Stephen Castles is the other half of one of the early seminal works on the politics of migration, The Age of Migration: International Population Movements in the Modern World. Listen to his public lecture here. The lecture neatly summarises the different aspects of migration, stressing a need for an interdisciplinary approach.
Crossing a national border may seem a simple enough act for an individual – a matter of course in a globalising world.

But it is actually part of one of the great dramas of our time: the contradiction between the national principle upon which the sovereignty of states is founded, and the transnational principle of global mobility.

States try to control flows of people – it is a vestige of sovereignty at a time when liberalised markets erode the power of states to regulate corporations, manage labour markets and maintain welfare states.

Employers, by contrast, want to draw freely on a global labour force. The states versus markets dilemma is escapable.

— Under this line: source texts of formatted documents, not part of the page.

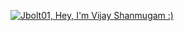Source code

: [![Jbolt01, Hey, I'm Vijay Shanmugam :)](https://pimp-my-readme.webapp.io/pimp-my-readme/wavy-banner?subtitle=Hey%2C%20I%27m%20Vijay%20Shanmugam%20%3A%29&title=Jbolt01)](https://pimp-my-readme.webapp.io)
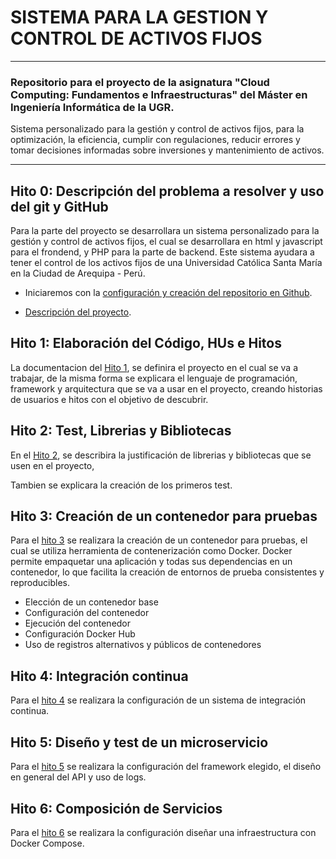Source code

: 
# SISTEMA PARA LA GESTION Y CONTROL DE ACTIVOS FIJOS
---

### Repositorio para el proyecto de la asignatura "Cloud Computing: Fundamentos e Infraestructuras" del Máster en Ingeniería Informática de la UGR.

Sistema personalizado para la gestión y control de activos fijos, para la optimización, la eficiencia, cumplir con regulaciones, reducir errores y tomar decisiones informadas sobre inversiones y mantenimiento de activos.
***

## Hito 0: Descripción del problema a resolver y uso del git y GitHub

Para la parte del proyecto se desarrollara un sistema personalizado para la gestión y control de activos fijos, el cual se desarrollara en html y javascript para el frondend, y PHP para la parte de backend.
Este sistema ayudara a tener el control de los activos fijos de una Universidad Católica Santa María en la Ciudad de Arequipa - Perú.

 - Iniciaremos con la [configuración y creación del repositorio en Github](https://github.com/gabrielacampoverde/CC_Gabriela/blob/main/Docs/Hito0_ConfiguraciónGit.md).
 
 - [Descripción del proyecto](https://github.com/gabrielacampoverde/CC_Gabriela/blob/main/Docs/Hito0_ExplicacionProyecto.md).

## Hito 1: Elaboración del Código, HUs e Hitos

La documentacion del [Hito 1](https://github.com/gabrielacampoverde/CC_Gabriela/blob/main/Docs/Hito1.md), se definira el proyecto en el cual se va a trabajar, de la misma forma se explicara el lenguaje de programación, framework y arquitectura que se va a usar en el proyecto, creando historias de usuarios e hitos con el objetivo de descubrir. 

## Hito 2: Test, Librerias y Bibliotecas

En el [Hito 2](https://github.com/gabrielacampoverde/CC_Gabriela/blob/main/Docs/Hito2.md), se describira  la justificación de librerias y bibliotecas que se usen en el proyecto, 

Tambien se explicara la creación de los primeros test.

## Hito 3: Creación de un contenedor para pruebas

Para el [hito 3](https://github.com/gabrielacampoverde/CC_Gabriela/blob/main/Docs/Hito3.md) se realizara la creación de un contenedor para pruebas, el cual se utiliza herramienta de contenerización como Docker. Docker permite empaquetar una aplicación y todas sus dependencias en un contenedor, lo que facilita la creación de entornos de prueba consistentes y reproducibles.

 - Elección de un contenedor base
 - Configuración del contenedor
 - Ejecución del contenedor 
 - Configuración Docker Hub
 - Uso de registros alternativos y públicos de contenedores 
 
## Hito 4: Integración continua

Para el [hito 4](https://github.com/gabrielacampoverde/CC_Gabriela/blob/main/Docs/Hito4.md) se realizara la configuración de un sistema de integración continua.

## Hito 5: Diseño y test de un microservicio

Para el [hito 5](https://github.com/gabrielacampoverde/CC_Gabriela/blob/main/Docs/Hito5.md) se realizara la configuración del framework elegido, el diseño en general del API y uso de logs.

## Hito 6: Composición de Servicios

Para el [hito 6](https://github.com/gabrielacampoverde/CC_Gabriela/blob/main/Docs/Hito6.md) se realizara la configuración diseñar una infraestructura con Docker Compose.


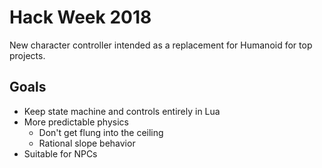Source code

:# Hack Week 2018
New character controller intended as a replacement for Humanoid for top projects.

## Goals
* Keep state machine and controls entirely in Lua
* More predictable physics
	* Don't get flung into the ceiling
	* Rational slope behavior
* Suitable for NPCs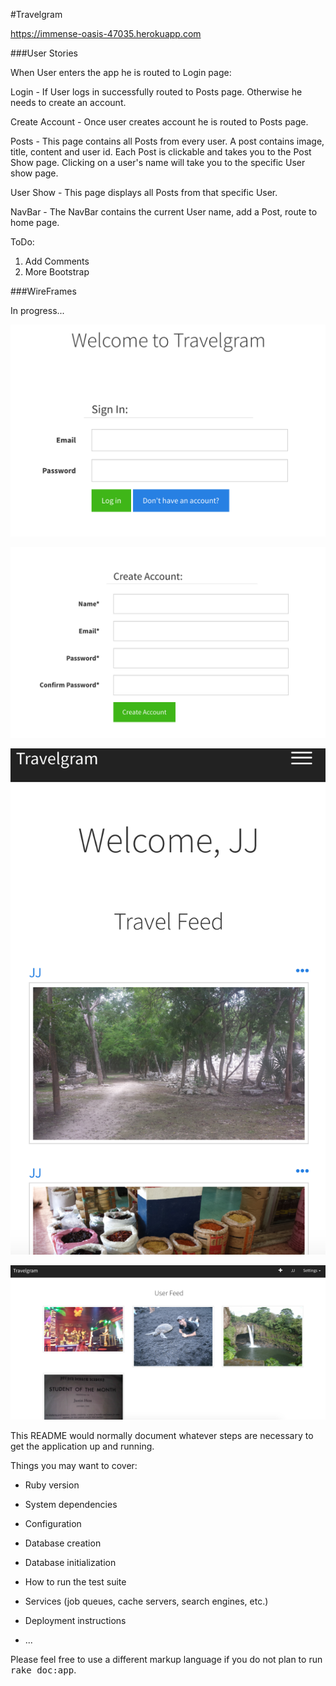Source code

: #Travelgram

<https://immense-oasis-47035.herokuapp.com>

###User Stories

When User enters the app he is routed to Login page:

Login - If User logs in successfully routed to Posts page. Otherwise he needs to create an account.

Create Account - Once user creates account he is routed to Posts page.

Posts - This page contains all Posts from every user. A post contains image, title, content and user id. Each Post is clickable and takes you to the Post Show page. Clicking on a user's name will take you to the specific User show page.

User Show - This page displays all Posts from that specific User.

NavBar - The NavBar contains the current User name, add a Post, route to home page.


ToDo:
1. Add Comments
2. More Bootstrap


###WireFrames

In progress...

![alt text](./app/assets/images/login.png "Wireframe 1")

![alt text](./app/assets/images/create_account.png "Wireframe 2")

![alt text](./app/assets/images/posts_index.png "Wireframe 3")

![alt text](./app/assets/images/user_show.png "Wireframe 4")

This README would normally document whatever steps are necessary to get the
application up and running.

Things you may want to cover:

* Ruby version

* System dependencies

* Configuration

* Database creation

* Database initialization

* How to run the test suite

* Services (job queues, cache servers, search engines, etc.)

* Deployment instructions

* ...


Please feel free to use a different markup language if you do not plan to run
<tt>rake doc:app</tt>.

Where the policy-makers get it wrong, the result is irregular migration: 12 million irregular migrants in the USA, 3-7 million in Europe, over a million in Malaysia.

Irregularity suits some employers well, but means exploitation of workers, undermining of labour standards for competing local workers, and erosion of the rule of law.

States, however, are more concerned about supposed security threats through uncontrolled migration, economic inefficiency through survival of marginal firms, and the popular backlash against immigration.

Discourse on emigration in the Philippines is still very much framed through modern (i.e. nationalist) lenses. Every able-bodied, often well-educated, emigrant is seen as a national loss. While we may beat our chests over these perceived national losses, the globalisation of labour markets is, for the moment, inevitable (if not irreversible). When everything else has gone global - ideas, goods, patterns of consumption, culture and production, labour is perhaps the most problematic for both sending and receiving countries. Some problematics arise from issues of political identity, bounded by citizenship and its relationship with the nation-state, issues of international development and a globalised milieu of wealth-creation, issues of human rights protection and of justice.

The Philippine nation-state building project is still incomplete - and simultaneously it must find a way to deal with the postmodernising world in which it is perhaps irreversibly embedded.

The 2nd Global Forum on Migration and Development will be held in Manila on October. If it is open to the public, you might want to go.

Edited to add:

The Philippines, of course, has special mention. INTERESTING analysis and interpretation.

Asked whether he can cite instances of policy "success with" regard to migration, Castles responds: "The Philippines has had a mass emigration policy for years and years. It was started by the Marcos dictatorship deliberately to get rid of the forces of change, not to develop the country. With migration instead of development, I think it always has been in the Philippines."